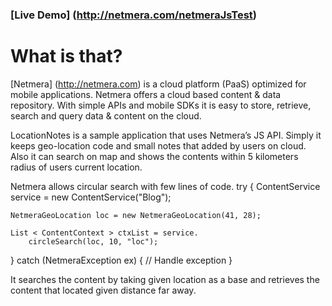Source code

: ### [Live Demo] (http://netmera.com/netmeraJsTest)

# What is that?

[Netmera] (http://netmera.com) is a cloud platform (PaaS) optimized for mobile applications. Netmera offers a cloud based content & data repository. With simple APIs and mobile SDKs it is easy to store, retrieve, search and query data & content on the cloud.

LocationNotes is a sample application that uses Netmera’s JS API. Simply it keeps geo-location code and small notes that added by users on cloud. Also it can search on map and shows the contents within 5 kilometers radius of users current location.

Netmera allows circular search with few lines of code.
try {
	ContentService service = new ContentService("Blog");
		
	NetmeraGeoLocation loc = new NetmeraGeoLocation(41, 28);
		
	List < ContentContext > ctxList = service.
		circleSearch(loc, 10, "loc");

} catch (NetmeraException ex) {
	// Handle exception
}						

It searches the content by taking given location as a base and retrieves the content that located given distance far away.

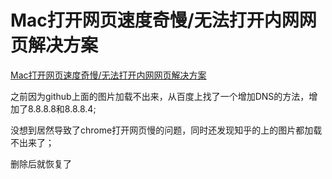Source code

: # Mac打开网页速度奇慢/无法打开内网网页解决方案

[Mac打开网页速度奇慢/无法打开内网网页解决方案](Mac打开网页速度奇慢/无法打开内网网页解决方案)

之前因为github上面的图片加载不出来，从百度上找了一个增加DNS的方法，增加了8.8.8.8和8.8.8.4;

没想到居然导致了chrome打开网页慢的问题，同时还发现知乎的上的图片都加载不出来了；

删除后就恢复了

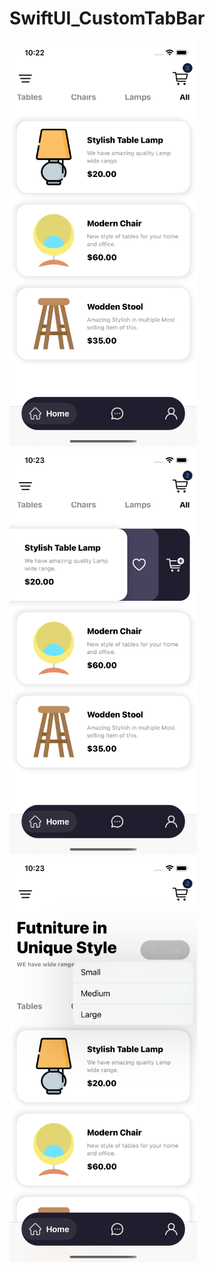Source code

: # SwiftUI_CustomTabBar
 

<img src="https://github.com/HuangWanJun/SwiftUI_CustomTabBar/blob/main/SwiftUI_CustomTabBar/Assets.xcassets/screen_1.imageset/simulator_screenshot_20208B85-6C53-4E60-B0E2-1C2AD293E91C.png"  width="300">

<img src="https://github.com/HuangWanJun/SwiftUI_CustomTabBar/blob/main/SwiftUI_CustomTabBar/Assets.xcassets/screen_2.imageset/simulator_screenshot_C438AD11-D236-483C-8A60-065FE81AE5C6.png"  width="300">

<img src="https://github.com/HuangWanJun/SwiftUI_CustomTabBar/blob/main/SwiftUI_CustomTabBar/Assets.xcassets/screen_3.imageset/simulator_screenshot_F735AC63-361C-4BEC-A9DC-39AD594747D2.png"  width="300">
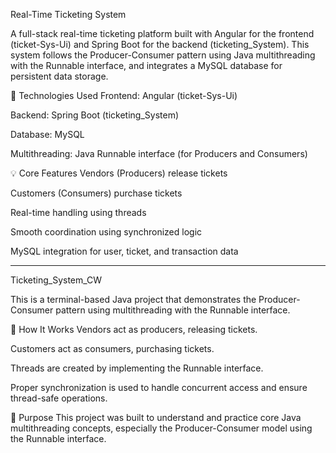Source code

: Real-Time Ticketing System

A full-stack real-time ticketing platform built with Angular for the frontend (ticket-Sys-Ui) and Spring Boot for the backend (ticketing_System). This system follows the Producer-Consumer pattern using Java multithreading with the Runnable interface, and integrates a MySQL database for persistent data storage.

🔧 Technologies Used
Frontend: Angular (ticket-Sys-Ui)

Backend: Spring Boot (ticketing_System)

Database: MySQL

Multithreading: Java Runnable interface (for Producers and Consumers)

💡 Core Features
Vendors (Producers) release tickets

Customers (Consumers) purchase tickets

Real-time handling using threads

Smooth coordination using synchronized logic

MySQL integration for user, ticket, and transaction data


-------------------------------------------------------------------------------------------------------------------------------------------------------

Ticketing_System_CW

This is a terminal-based Java project that demonstrates the Producer-Consumer pattern using multithreading with the Runnable interface.

🧵 How It Works
Vendors act as producers, releasing tickets.

Customers act as consumers, purchasing tickets.

Threads are created by implementing the Runnable interface.

Proper synchronization is used to handle concurrent access and ensure thread-safe operations.

🎯 Purpose
This project was built to understand and practice core Java multithreading concepts, especially the Producer-Consumer model using the Runnable interface.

◆ ◆ ◆ ◆ ◆ ◆ ◆

**WHAT TO PRODUCE**
Exact repeat, pictures omitted: give every line from the top of the records down to and including the line with "catch (NetmeraException ex)".

**TASK RESPONSE**
Source code

: ### [Live Demo] (http://netmera.com/netmeraJsTest)

# What is that?

[Netmera] (http://netmera.com) is a cloud platform (PaaS) optimized for mobile applications. Netmera offers a cloud based content & data repository. With simple APIs and mobile SDKs it is easy to store, retrieve, search and query data & content on the cloud.

LocationNotes is a sample application that uses Netmera’s JS API. Simply it keeps geo-location code and small notes that added by users on cloud. Also it can search on map and shows the contents within 5 kilometers radius of users current location.

Netmera allows circular search with few lines of code.
try {
	ContentService service = new ContentService("Blog");
		
	NetmeraGeoLocation loc = new NetmeraGeoLocation(41, 28);
		
	List < ContentContext > ctxList = service.
		circleSearch(loc, 10, "loc");

} catch (NetmeraException ex) {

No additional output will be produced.